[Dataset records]
-*-*-
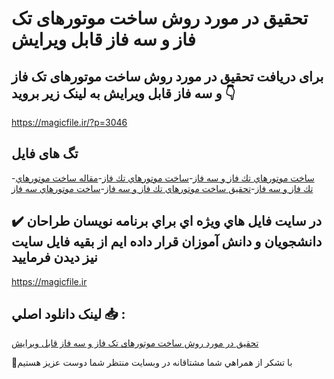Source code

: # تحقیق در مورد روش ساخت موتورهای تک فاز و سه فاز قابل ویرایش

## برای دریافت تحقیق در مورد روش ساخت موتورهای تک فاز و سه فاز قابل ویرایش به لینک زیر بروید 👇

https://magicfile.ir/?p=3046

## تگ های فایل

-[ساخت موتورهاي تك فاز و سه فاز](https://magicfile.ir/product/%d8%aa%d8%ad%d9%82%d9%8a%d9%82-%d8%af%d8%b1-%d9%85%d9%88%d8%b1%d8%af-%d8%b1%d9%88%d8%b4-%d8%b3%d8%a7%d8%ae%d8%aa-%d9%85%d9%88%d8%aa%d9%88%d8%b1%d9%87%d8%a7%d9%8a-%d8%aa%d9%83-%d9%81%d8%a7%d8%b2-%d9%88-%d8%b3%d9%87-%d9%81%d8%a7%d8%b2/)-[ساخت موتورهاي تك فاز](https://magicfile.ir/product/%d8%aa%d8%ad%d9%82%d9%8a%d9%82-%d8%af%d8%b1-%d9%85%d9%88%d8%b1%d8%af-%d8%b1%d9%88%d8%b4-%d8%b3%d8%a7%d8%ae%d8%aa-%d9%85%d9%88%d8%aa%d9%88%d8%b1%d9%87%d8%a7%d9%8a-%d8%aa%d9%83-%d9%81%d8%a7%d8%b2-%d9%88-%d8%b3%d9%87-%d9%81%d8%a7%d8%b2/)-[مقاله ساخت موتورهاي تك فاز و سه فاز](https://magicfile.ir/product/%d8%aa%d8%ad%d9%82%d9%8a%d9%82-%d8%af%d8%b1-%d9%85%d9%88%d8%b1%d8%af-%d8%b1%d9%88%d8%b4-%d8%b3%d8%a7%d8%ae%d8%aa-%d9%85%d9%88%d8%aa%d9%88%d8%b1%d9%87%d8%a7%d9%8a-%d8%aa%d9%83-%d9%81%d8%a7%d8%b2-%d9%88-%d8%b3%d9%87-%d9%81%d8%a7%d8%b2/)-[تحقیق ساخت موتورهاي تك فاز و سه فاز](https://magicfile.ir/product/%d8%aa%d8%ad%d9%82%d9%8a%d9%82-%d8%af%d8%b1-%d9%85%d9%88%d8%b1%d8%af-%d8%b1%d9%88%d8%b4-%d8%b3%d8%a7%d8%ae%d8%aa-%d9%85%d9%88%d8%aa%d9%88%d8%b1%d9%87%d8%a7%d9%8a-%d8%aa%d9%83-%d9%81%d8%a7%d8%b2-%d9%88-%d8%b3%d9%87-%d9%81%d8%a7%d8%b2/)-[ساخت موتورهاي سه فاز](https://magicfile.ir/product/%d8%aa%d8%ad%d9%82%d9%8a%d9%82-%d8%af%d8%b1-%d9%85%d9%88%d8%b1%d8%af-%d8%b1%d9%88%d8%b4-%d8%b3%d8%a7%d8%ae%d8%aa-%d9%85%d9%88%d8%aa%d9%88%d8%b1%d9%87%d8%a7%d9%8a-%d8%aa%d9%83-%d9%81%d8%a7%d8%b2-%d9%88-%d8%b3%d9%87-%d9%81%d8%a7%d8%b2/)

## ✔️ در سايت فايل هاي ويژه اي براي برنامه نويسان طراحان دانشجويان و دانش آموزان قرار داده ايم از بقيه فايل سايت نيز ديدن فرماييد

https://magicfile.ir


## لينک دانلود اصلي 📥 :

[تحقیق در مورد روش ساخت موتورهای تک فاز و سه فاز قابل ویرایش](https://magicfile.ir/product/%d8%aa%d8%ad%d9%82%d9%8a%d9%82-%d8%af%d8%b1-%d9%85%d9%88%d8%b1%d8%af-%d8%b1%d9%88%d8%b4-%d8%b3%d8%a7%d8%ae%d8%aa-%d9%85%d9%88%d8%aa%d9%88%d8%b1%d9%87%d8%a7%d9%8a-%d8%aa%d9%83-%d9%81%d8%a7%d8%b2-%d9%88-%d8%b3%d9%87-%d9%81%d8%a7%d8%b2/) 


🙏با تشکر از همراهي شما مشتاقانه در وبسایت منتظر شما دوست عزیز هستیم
-*-*-
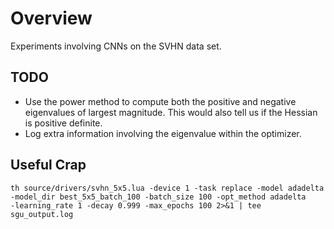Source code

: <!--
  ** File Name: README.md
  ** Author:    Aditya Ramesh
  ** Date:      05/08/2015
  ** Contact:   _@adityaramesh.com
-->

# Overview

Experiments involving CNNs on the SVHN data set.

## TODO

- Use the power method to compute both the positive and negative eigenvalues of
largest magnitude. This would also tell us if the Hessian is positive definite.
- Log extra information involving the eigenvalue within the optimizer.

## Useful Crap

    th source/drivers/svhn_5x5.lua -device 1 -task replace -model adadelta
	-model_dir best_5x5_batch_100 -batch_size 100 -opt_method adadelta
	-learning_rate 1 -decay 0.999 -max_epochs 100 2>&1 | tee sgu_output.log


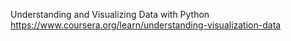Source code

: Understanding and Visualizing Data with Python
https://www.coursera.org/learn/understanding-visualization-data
-*-*-
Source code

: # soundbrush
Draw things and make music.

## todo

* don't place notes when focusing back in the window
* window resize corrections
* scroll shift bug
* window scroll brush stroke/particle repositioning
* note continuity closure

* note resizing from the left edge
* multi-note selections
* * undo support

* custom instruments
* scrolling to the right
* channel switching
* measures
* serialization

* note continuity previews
-*-*-
*EXERCISE PROMPT*
For the lines above, output exactly those from the line containing "note continuity closure" through the line containing "note continuity previews", and skip the others.

*ANSWER BOX*
* note continuity closure

* note resizing from the left edge
* multi-note selections
* * undo support

* custom instruments
* scrolling to the right
* channel switching
* measures
* serialization

* note continuity previews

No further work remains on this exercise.